Migrating values from one metadata field to another

Migrating DOI's from the related_url to doi field

# Need to do this because the related_url_tesim is indexed as a TextField and as such does not support string wildcard queries
data = ActiveFedora::SolrService.query("related_url_tesim:['' TO *]", rows: 10000)
# Filter all records with non-null values in related_url_tesim to find those with at least one DOI
with_dois = data.select do |record|
        record["related_url_tesim"].any? { |url| url.starts_with? 'https://doi' }
end
# Get work ID'sRAIL
ids = with_dois.map {|d| d.id}
ids.each do |id|
        # Get ActiveRecord object for that work
	work = GwWork.find(id)
        # Exchange URL and DOI fields
	doi = work.related_url
	work.doi = doi
	work.related_url = []
	work.save
end

Adding a keyword (or adding to another array field)
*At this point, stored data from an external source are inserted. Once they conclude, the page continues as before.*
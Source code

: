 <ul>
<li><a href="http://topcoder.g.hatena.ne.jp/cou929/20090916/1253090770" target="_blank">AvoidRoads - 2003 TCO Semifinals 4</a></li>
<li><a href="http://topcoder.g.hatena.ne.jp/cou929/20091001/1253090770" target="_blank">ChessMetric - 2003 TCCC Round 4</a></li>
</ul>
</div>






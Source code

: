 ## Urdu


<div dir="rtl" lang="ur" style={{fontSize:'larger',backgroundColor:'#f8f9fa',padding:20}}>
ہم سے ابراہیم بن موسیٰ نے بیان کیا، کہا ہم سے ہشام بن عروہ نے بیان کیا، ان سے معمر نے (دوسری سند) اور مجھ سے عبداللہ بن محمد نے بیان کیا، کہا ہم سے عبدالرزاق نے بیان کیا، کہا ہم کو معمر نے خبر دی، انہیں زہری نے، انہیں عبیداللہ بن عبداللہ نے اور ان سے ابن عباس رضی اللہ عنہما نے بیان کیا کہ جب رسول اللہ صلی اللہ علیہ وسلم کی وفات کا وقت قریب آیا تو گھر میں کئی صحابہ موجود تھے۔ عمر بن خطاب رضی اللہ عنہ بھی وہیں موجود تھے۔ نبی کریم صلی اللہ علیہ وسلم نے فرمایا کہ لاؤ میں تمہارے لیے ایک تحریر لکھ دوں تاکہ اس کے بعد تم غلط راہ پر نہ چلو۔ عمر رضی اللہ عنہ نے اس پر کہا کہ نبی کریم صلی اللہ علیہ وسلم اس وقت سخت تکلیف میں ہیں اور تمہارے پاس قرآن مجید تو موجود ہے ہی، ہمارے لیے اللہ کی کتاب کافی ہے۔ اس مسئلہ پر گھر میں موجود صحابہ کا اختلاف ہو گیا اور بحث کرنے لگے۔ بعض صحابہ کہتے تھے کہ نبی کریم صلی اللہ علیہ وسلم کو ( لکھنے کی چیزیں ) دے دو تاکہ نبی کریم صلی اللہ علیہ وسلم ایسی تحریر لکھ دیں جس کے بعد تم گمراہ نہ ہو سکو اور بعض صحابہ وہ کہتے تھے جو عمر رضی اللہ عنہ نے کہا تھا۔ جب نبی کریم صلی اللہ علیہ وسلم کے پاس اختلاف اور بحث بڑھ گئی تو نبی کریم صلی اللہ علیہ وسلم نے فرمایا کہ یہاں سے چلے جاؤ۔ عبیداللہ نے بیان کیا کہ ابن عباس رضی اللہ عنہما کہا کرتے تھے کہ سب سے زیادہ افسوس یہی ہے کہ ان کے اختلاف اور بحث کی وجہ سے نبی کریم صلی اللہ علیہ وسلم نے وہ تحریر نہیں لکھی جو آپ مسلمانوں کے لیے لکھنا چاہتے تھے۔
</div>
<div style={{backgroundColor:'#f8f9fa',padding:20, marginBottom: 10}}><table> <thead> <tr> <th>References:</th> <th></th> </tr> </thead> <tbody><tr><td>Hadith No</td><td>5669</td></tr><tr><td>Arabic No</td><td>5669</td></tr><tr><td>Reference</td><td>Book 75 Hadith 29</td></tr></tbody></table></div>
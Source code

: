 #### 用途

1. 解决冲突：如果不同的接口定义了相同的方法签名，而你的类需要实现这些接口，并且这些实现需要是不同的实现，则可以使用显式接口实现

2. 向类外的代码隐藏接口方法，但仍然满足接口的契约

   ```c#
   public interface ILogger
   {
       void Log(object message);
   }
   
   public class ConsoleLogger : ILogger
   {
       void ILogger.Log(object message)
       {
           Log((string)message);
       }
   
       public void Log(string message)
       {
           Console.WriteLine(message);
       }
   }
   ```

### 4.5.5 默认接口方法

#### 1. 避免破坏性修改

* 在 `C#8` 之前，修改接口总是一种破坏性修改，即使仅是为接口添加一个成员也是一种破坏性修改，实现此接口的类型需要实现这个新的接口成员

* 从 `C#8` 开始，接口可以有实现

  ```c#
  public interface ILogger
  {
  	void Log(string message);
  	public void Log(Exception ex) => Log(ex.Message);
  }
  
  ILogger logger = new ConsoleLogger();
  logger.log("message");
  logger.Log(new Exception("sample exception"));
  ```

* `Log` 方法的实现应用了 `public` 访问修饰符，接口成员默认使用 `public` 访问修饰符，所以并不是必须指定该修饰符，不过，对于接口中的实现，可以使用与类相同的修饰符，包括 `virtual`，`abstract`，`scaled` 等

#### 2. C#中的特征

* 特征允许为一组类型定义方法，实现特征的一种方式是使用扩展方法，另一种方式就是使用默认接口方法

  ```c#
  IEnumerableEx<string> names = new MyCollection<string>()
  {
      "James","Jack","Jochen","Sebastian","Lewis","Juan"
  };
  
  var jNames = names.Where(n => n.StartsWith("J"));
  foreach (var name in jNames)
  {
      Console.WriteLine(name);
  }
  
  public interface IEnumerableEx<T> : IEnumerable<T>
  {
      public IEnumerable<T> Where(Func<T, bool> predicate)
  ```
# In this example, we add a variant of a keyword to all works having a given keyword
data = ActiveFedora::SolrService.query("keyword_tesim:Eckles", rows: 10000)
old_keyword = "The Eckles Prize for Freshman Research Excellence"
new_keyword = "The Eckles Prize for First Year Research Excellence"
with_old_keyword = data.select do |d| 
  d["keyword_tesim"].any? { |k| k == old_keyword }
end
ids = with_old_keyword.map { |r| r.id }
ids.each do |id|
  work = GwWork.find(id)
  # Note that we cannot add a value directly to the ActiveFedora field; it will not persist
  # Instead, we have to replace the entire field with a new array
  keywords = work.keyword.map { |keyword| keyword }
  keywords << new_keyword
  work.keyword = keywords
  work.save
end

Getting a database extract of users

In the scholarspace-hyrax-app-server container, open the Rails console (using RAILS_ENV=production rails c) and run the following code:

CSV.open("./all_users_#{Time.now.to_s.gsub(' ', '_')}.csv", "wb") do |csv|
  csv << User.attribute_names
  User.find_each do |user|
    csv << user.attributes.values
  end
end

This will place a file called all_users_{current timestamp}.csv in the /opt/scholarspace/scholarspace-hyrax directory of the container. Exit the container and use this command to copy it out of the container volume: docker cp scholarspace-hyrax-app-server-1:/opt/scholarspace/scholarspace-hyrax/all_users_{current timestamp}.csv ./.